• Work task: Your answer must consist of exactly the lines below, starting with the line with "## See Also" and going on through the line with "[DECLARE_SERIAL](../vs140/DECLARE_SERIAL.md)", and nothing else.

• Records:
══════════

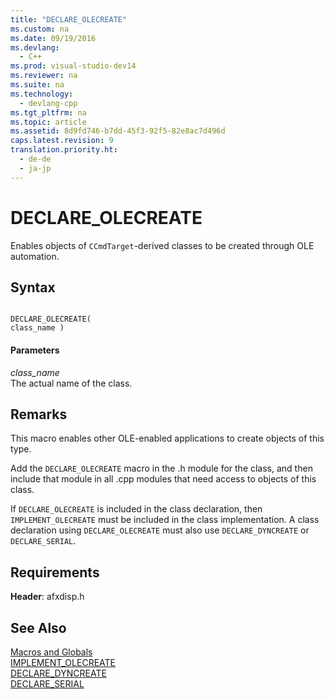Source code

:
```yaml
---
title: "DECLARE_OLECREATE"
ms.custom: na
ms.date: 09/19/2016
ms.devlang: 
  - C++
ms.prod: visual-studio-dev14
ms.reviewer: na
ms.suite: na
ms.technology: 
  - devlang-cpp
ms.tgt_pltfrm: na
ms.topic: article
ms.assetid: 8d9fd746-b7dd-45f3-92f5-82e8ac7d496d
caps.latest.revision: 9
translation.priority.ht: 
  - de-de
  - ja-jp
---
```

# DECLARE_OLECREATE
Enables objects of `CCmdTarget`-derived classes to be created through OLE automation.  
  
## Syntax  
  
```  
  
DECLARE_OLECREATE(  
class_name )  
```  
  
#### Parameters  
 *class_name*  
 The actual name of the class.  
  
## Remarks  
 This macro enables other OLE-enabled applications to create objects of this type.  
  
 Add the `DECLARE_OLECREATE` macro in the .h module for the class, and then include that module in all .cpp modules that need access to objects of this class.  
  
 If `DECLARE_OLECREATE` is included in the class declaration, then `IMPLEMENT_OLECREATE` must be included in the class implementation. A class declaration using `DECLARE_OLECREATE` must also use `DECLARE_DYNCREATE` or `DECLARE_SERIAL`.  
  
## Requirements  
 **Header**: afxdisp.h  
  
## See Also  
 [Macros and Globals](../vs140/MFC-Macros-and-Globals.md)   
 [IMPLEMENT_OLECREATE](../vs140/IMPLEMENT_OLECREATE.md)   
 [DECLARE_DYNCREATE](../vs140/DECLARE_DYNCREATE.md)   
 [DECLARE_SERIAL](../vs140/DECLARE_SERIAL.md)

══════════

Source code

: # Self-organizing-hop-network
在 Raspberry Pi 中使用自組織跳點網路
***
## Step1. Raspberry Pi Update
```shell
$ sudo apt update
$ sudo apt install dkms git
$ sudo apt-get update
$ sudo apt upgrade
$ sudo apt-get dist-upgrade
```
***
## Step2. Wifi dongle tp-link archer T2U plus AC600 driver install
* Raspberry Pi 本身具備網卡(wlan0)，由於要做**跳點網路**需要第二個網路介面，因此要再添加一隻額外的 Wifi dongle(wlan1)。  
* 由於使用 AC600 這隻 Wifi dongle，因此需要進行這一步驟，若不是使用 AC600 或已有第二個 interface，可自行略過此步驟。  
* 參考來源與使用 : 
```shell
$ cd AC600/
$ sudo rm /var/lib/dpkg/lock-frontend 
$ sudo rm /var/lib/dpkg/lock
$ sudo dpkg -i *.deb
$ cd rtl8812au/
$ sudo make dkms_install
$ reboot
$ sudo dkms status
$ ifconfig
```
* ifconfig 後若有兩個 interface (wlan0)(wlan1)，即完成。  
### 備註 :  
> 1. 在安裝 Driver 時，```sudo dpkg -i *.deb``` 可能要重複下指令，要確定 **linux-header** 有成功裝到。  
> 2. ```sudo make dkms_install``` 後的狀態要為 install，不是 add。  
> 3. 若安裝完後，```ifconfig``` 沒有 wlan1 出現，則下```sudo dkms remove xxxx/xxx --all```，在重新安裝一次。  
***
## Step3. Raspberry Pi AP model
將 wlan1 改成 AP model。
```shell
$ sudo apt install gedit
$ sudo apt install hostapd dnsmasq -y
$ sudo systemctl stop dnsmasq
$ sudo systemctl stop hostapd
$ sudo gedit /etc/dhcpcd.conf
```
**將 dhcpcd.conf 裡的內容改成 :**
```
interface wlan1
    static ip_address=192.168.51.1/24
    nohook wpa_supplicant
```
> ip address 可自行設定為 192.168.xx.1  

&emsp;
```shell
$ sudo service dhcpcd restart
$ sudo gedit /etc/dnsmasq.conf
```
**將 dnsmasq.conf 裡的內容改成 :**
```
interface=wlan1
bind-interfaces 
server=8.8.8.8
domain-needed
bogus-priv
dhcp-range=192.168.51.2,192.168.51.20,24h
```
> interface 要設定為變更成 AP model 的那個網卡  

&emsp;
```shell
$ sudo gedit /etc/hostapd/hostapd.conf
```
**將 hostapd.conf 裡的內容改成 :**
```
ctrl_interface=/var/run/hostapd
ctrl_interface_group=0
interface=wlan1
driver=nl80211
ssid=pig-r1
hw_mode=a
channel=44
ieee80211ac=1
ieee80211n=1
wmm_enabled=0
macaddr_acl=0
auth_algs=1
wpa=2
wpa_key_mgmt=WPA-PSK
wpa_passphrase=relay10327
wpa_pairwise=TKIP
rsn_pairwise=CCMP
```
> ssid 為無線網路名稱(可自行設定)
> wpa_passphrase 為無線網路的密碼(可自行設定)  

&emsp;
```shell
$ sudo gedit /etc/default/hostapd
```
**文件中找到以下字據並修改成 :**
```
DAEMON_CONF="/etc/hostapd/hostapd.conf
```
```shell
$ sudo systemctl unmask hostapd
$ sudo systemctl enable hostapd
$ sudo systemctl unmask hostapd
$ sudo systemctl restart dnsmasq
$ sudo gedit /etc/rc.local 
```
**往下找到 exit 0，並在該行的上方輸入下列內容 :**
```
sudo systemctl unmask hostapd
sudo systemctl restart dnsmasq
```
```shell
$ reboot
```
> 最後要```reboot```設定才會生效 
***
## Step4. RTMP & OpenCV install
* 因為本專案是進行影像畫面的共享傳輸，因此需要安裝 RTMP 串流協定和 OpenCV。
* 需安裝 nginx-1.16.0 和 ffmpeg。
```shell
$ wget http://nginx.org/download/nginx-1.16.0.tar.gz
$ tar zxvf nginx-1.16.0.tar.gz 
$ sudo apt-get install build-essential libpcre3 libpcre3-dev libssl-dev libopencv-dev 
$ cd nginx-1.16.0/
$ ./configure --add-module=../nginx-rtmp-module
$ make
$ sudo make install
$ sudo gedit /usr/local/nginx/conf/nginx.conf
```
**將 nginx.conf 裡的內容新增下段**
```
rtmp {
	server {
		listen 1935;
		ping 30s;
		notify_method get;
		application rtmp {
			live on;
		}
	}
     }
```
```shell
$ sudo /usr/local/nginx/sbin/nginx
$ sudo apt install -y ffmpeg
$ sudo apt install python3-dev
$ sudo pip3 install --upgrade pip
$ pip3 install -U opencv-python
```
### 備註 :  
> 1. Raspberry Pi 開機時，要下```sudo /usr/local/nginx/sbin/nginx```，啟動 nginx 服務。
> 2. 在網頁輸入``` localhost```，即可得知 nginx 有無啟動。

══════════

• Output for this task:
## See Also  
 [Macros and Globals](../vs140/MFC-Macros-and-Globals.md)   
 [IMPLEMENT_OLECREATE](../vs140/IMPLEMENT_OLECREATE.md)   
 [DECLARE_DYNCREATE](../vs140/DECLARE_DYNCREATE.md)   
 [DECLARE_SERIAL](../vs140/DECLARE_SERIAL.md)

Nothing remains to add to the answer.